Making Decisions with Data

I’ve been working as a part of the growth organization for the past year at Dropbox. I’ve read articles about how working for a growth team might be different than a more traditional product team before I started at the company, but I didn’t know that I would end up catching the measurement fever. There are many ways to decide if a certain feature is a positive, neutral or a negative impact on your product. Most common one I’ve encountered in my career has been getting feedback directly from customers, if possible (Don’t have that luxury of asking how each feature is working when it is deployed to many). Some teams go with their gut feelings and do small user research. Some teams don’t measure or ask their customers for feedback, and hope all is well, bold.

That’s not the way we approach things at growth. To be able to actually call a feature successful or not there has to be statistically significant data supporting either side of the thesis. For any experiment this is followed to a T. What that means for an engineer working on these experiments is that basically implementing logging on every user interaction that’s available to be logged. A hover on a button? Better log that. A highlight on text on a tooltip? Yeah, it wouldn’t hurt to log that either. However, it doesn’t stop there. User interaction is not only limited to the DOM elements. Service response times is a key metric to monitor too. Today, not only I log client-side events for analysis for an experiment, but I also wrap functions and service calls with a measurement so that I can see the response time & result for any call when it is out “in the cloud” used by millions. That is the sense of security and control I never were able to achieve by writing tests.

To be able to have insight, being able to visit a dashboard and see how each function is working once deployed is so valuable that it gives me the actual sense of control on these services. Of course, it doesn’t have to stop there. One could implement alerts around their response times at different request sampling percentiles, p75, p90, p95 or p99. (p99 meaning 99% of the requests should be faster than given latency, also the reason behind the domain name.) Some strive for p999 (99.9%) for their services, many hyperscale companies do achieve this service uptime. When was the last time Gmail didn’t end up sending your email to a recipient? I don’t recall such an event.
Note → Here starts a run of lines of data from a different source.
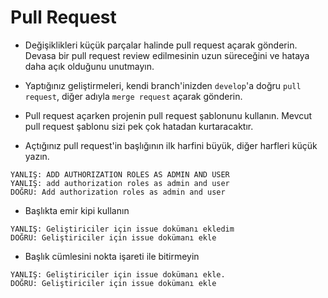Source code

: # Pull Request

- Değişiklikleri küçük parçalar halinde pull request açarak gönderin. Devasa bir pull request review edilmesinin uzun süreceğini ve hataya daha açık olduğunu unutmayın.

- Yaptığınız geliştirmeleri, kendi branch'inizden `develop`'a doğru `pull request`, diğer adıyla `merge request` açarak gönderin.

- Pull request açarken projenin pull request şablonunu kullanın. Mevcut pull request şablonu sizi pek çok hatadan kurtaracaktır.

- Açtığınız pull request'in başlığının ilk harfini büyük, diğer harfleri küçük yazın.

```
YANLIŞ: ADD AUTHORIZATION ROLES AS ADMIN AND USER
YANLIŞ: add authorization roles as admin and user
DOĞRU: Add authorization roles as admin and user
```

- Başlıkta emir kipi kullanın

```
YANLIŞ: Geliştiriciler için issue dokümanı ekledim
DOĞRU: Geliştiriciler için issue dokümanı ekle
```

- Başlık cümlesini nokta işareti ile bitirmeyin

```
YANLIŞ: Geliştiriciler için issue dokümanı ekle.
DOĞRU: Geliştiriciler için issue dokümanı ekle
```
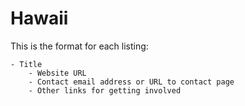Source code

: # Hawaii

This is the format for each listing:

```
- Title
    - Website URL
    - Contact email address or URL to contact page
    - Other links for getting involved
```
Reliability is a core component of modern applications and there’s no way to achieve that without proper monitoring.

How to Measure

In this post, I’ve mostly focused on measuring server responses, service calls and their efficiency. Measuring doesn’t have to start there. Client-side measurements are a great way to get insight to your application as well. Making measuring code the culture of your team is the way to achieve a state where adding measurements just like writing tests will be part of the sprint planning when you start your next service. Now, if I am in an unfamiliar area of code, which tends to happen frequently when it is a massive monorepo, first I add some measurements, deploy the updates, and see which functions are the most frequently called and how they fare in terms of response times. I believe it is the best companion to the code I write and fruits of it are available on day 1 on a Grafana dashboard. I find the modules I write the most sturdy versions of themselves when they are combined with proper observability, ready for action.

With many open source tooling being built around this, I encourage you to read more around this, and maybe experiment with it on your next service.

Of course it makes it easier when the tooling is already built to measure any code written whether in Python or Go. I am in that lucky few, and use Vortex. Here’s a very detailed blog post about the architecture of Vortex and how we monitor at Dropbox — Monitoring server applications with Vortex.

Thank you for reading “Station Wagon Full of Tapes”.